• _REQUIRED ACTION_: If a line in the records below contains "textsc", copy that line.

• _Plain-text document sources_:
===

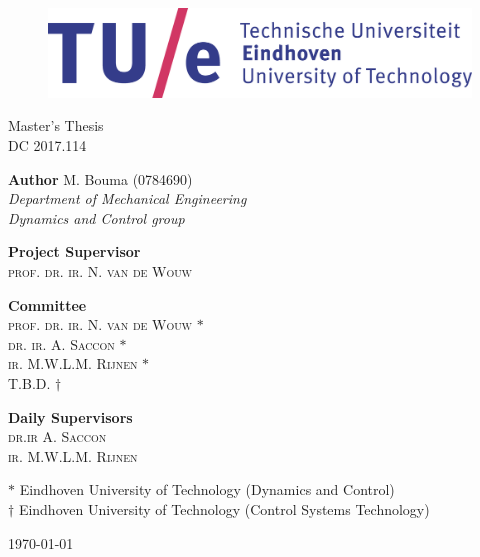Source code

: \documentclass[DC2017114Bouma.tex]{subfiles}
\begin{document}
\begin{figure}[H]
\centering
\begin{minipage}{.495\textwidth}
  \includegraphics[width=0.9\linewidth]{tuelogo.eps}
\end{minipage}
\end{figure}  

\begin{center}

\vspace*{80pt}
\huge{\textbf{\mytitle}}

\vspace*{30pt}
{\LARGE Master's Thesis} \\
{\Large DC 2017.114}

\end{center}

\vspace{\fill}
\begin{minipage}[t]{0.4\textwidth}
	\begin{flushleft} 
		\textbf{Author}
		\vskip3pt
		M. Bouma (0784690)\\
		\textit{Department of Mechanical Engineering\\
			Dynamics and Control group}
	\end{flushleft}
\end{minipage}
\hfill
\begin{minipage}[t]{0.4\textwidth}
	\begin{flushright} 
		\textbf{Project Supervisor}\\
		\textsc{prof. dr. ir. N. van de Wouw}\\
	\end{flushright}
\end{minipage}
\bigskip

\begin{minipage}[t]{0.4\textwidth}
	\begin{flushleft} 
		\textbf{Committee}\\
		\textsc{prof. dr. ir. N. van de Wouw} $*$\\
		\textsc{dr. ir. A. Saccon} $*$\\
		\textsc{ir. M.W.L.M. Rijnen} $*$\\
		\textsc{T.B.D.} $\dagger$
	\end{flushleft}
\end{minipage}
\hfill
\begin{minipage}[t]{0.4\textwidth}
	\begin{flushright} 
		\textbf{Daily Supervisors}\\
		\textsc{dr.ir A. Saccon}\\
		\textsc{ir. M.W.L.M. Rijnen}\\
	\end{flushright}
\end{minipage}
\vfill

{\small $*$ Eindhoven University of Technology (Dynamics and Control)}\\
{\small $\dagger$ Eindhoven University of Technology (Control Systems Technology)}
\bigskip

\today
\end{document}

===

• _RESULT BELOW_:
		\textsc{prof. dr. ir. N. van de Wouw}\\
		\textsc{prof. dr. ir. N. van de Wouw} $*$\\
		\textsc{dr. ir. A. Saccon} $*$\\
		\textsc{ir. M.W.L.M. Rijnen} $*$\\
		\textsc{T.B.D.} $\dagger$
		\textsc{dr.ir A. Saccon}\\
		\textsc{ir. M.W.L.M. Rijnen}\\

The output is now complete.